Total lunatic believes the Establishment man actually running the country tells the truth while stating a known fact that Boris told porkies on a regular basis. Anybody with half a brain (that is half more than you) could go onto a popular search engine and type in something like “Boris farm subsidy” would find lots of stories about how BoJo was going to match EU subsidies. Cretins that have never been more than five miles outside their town or city think that all farmers are wealthy landowners – ripe for taxation by the Communists – but many of the small English farms barely break even after receiving about £25k in subsidies from DEFRA. So just how are their legatees going to pay the tax bill? Sell the farm to some big corporate that will have to bring in cheap labour from the third world to work it. The economic disaster that is Brexit seems to be doing a lot better than the United States of France, sinking into recession dragged down by its dominant member, Germany.

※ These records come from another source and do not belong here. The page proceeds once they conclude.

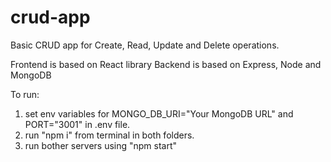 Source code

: # crud-app
Basic CRUD app for Create, Read, Update and Delete operations.

Frontend is based on React library
Backend is based on Express, Node and MongoDB

To run:
1. set env variables for MONGO_DB_URI="Your MongoDB URL" and PORT="3001" in .env file.
2. run "npm i" from terminal in both folders.
3. run bother servers using "npm start"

I could trawl through the post history on here to find where certain posters celebrated the death of the old guy who shouted at a police dog but can see little point in wasting my time doing that. They know who they are.

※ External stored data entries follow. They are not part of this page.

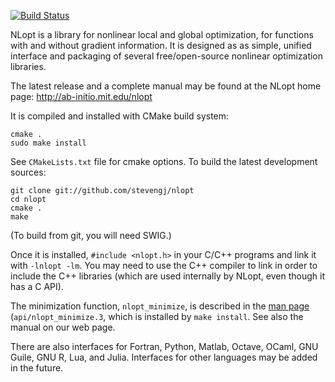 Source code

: [![Build Status](https://travis-ci.org/stevengj/nlopt.svg?branch=master)](https://travis-ci.org/stevengj/nlopt)

NLopt is a library for nonlinear local and global optimization, for
functions with and without gradient information.  It is designed as
as simple, unified interface and packaging of several free/open-source
nonlinear optimization libraries.

The latest release and a complete manual may be found at the NLopt
home page: http://ab-initio.mit.edu/nlopt

It is compiled and installed with CMake build system:

    cmake .
    sudo make install

See `CMakeLists.txt` file for cmake options.
To build the latest development sources:

    git clone git://github.com/stevengj/nlopt
    cd nlopt
    cmake .
    make

(To build from git, you will need SWIG.)

Once it is installed, `#include <nlopt.h>` in your C/C++ programs and
link it with `-lnlopt -lm`.  You may need to use the C++ compiler to link
in order to include the C++ libraries (which are used internally by NLopt,
even though it has a C API).

The minimization function, `nlopt_minimize`, is described in the [man
page](http://en.wikipedia.org/wiki/Man_page) (`api/nlopt_minimize.3`,
which is installed by `make install`.  See also the manual on our
web page.

There are also interfaces for Fortran, Python, Matlab, Octave, OCaml,
GNU Guile, GNU R, Lua, and Julia.  Interfaces for other languages may
be added in the future.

Three great articles in the Telegraph on Saturday, starting with: Rachel Reeves wants pension funds to bail her out It was written by former Pensions minister Guy Opperman, who wondered how a Chancellor that had hammered businesses and entrepreneurs in the Budget was going to boost growth by forcing pension funds to ‘invest’ in infrastructure. Since the pension funds that Reeves is targeting are public sector pensions, her ‘reforms’ are likely to make no difference. Forcing local authority pension scheme to merge might result in savings in administration costs and increased spending power. However, the people in those pension schemes would find that their opinions carried much less weight and they have less say in how their funds are invested. As one would expect, liar Reeves theory that getting pension funds to invest in big infrastructure projects would attract private sector investment is fatally flawed. If public money is thrown at water infrastructure then only a total idiot in the private sector would join in knowing that there is virtually no return on investment to be made. That would leave the public sector pension schemes invested in something that is going to make no return but they still have commitments to provide pensions to more and more members reaching retirement age. Similarly, the private sector is in no hurry to invest in big transport and housing infrastructure projects with hardly any return on capital. Anyone want the ‘black hole’ of HS2?

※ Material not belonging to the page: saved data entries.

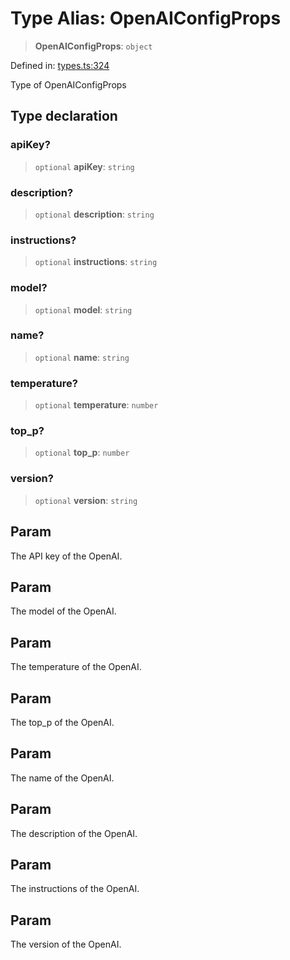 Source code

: # Type Alias: OpenAIConfigProps

> **OpenAIConfigProps**: `object`

Defined in: [types.ts:324](https://github.com/GeoDaCenter/openassistant/blob/2a93b5036fdb3a9355cf5403bdecfb2525f1d8b3/packages/core/src/types.ts#L324)

Type of OpenAIConfigProps

## Type declaration

### apiKey?

> `optional` **apiKey**: `string`

### description?

> `optional` **description**: `string`

### instructions?

> `optional` **instructions**: `string`

### model?

> `optional` **model**: `string`

### name?

> `optional` **name**: `string`

### temperature?

> `optional` **temperature**: `number`

### top\_p?

> `optional` **top\_p**: `number`

### version?

> `optional` **version**: `string`

## Param

The API key of the OpenAI.

## Param

The model of the OpenAI.

## Param

The temperature of the OpenAI.

## Param

The top_p of the OpenAI.

## Param

The name of the OpenAI.

## Param

The description of the OpenAI.

## Param

The instructions of the OpenAI.

## Param

The version of the OpenAI.
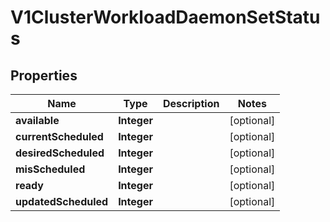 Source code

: # V1ClusterWorkloadDaemonSetStatus

## Properties
Name | Type | Description | Notes
------------ | ------------- | ------------- | -------------
**available** | **Integer** |  |  [optional]
**currentScheduled** | **Integer** |  |  [optional]
**desiredScheduled** | **Integer** |  |  [optional]
**misScheduled** | **Integer** |  |  [optional]
**ready** | **Integer** |  |  [optional]
**updatedScheduled** | **Integer** |  |  [optional]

Second article: 100,000 civil servant job cuts: How Britain could rip out Whitehall waste Much of the premise of this article is based on the appointment of Elon Musk to “drain the swamp” for The Donald. Whether Musk can deliver on the rhetoric remains to be seen but he might be able to make some inroads. Over here, the Civil Service head count has increased by 100,000 since 2019; when Boris was elected on a commitment to reduce the head count by that amount. When the pandemic came along, thousands more were taken on and now they do not even show up to the office to shirk. The article includes quote from (Lord) Francis Maude, who slashed the Civil Service by 21 per cent as Minister for the Cabinet Office in the 2010-2015 coalition government, saving £52bn. Ironically, the last person charged with slashing this waste was the Minister for Government Efficiency appointed in 2019 by Boris: one Sir Jacob Rees-Mogg. We know that there is no chance of Sir Keith Stalin taking on the public sector unions so wasting of finite taxpayers’ money is set to continue until 2029. Rachel Reeves has launched a quango called the “Office of Value for Money”. The man in charge is one David Goldstone, who knows absolutely nothing about value for money having been on the group responsible for HS2. What they really need is a big beast from private industry who knows how to cut costs and improve performance. For what it is worth, public sector productivity is down 6.3 per cent in the last five years: more people on the public payroll doing less work. And they get rewarded with higher pay rises than the private sector that funds them. The third article, the long Saturday read (stretched to 11 pages when copied and pasted into Word) can be found on the thread devoted to the subject here.
My father in law boasts of it. He was a welder and was continually between yards because the offered a bit more than the current lot. He's a ****ing mogo too so if he could do it...
When I started my apprenticeship in 1982, it was like that (although it was starting to change as Maggie made her mark). I remember a fitter starting in the morning and jacking at lunchtime because his mate could get him a start down the road on 25p on hour more!
All us older folk know about living on the edge. We used to answer the phone without knowing who it was.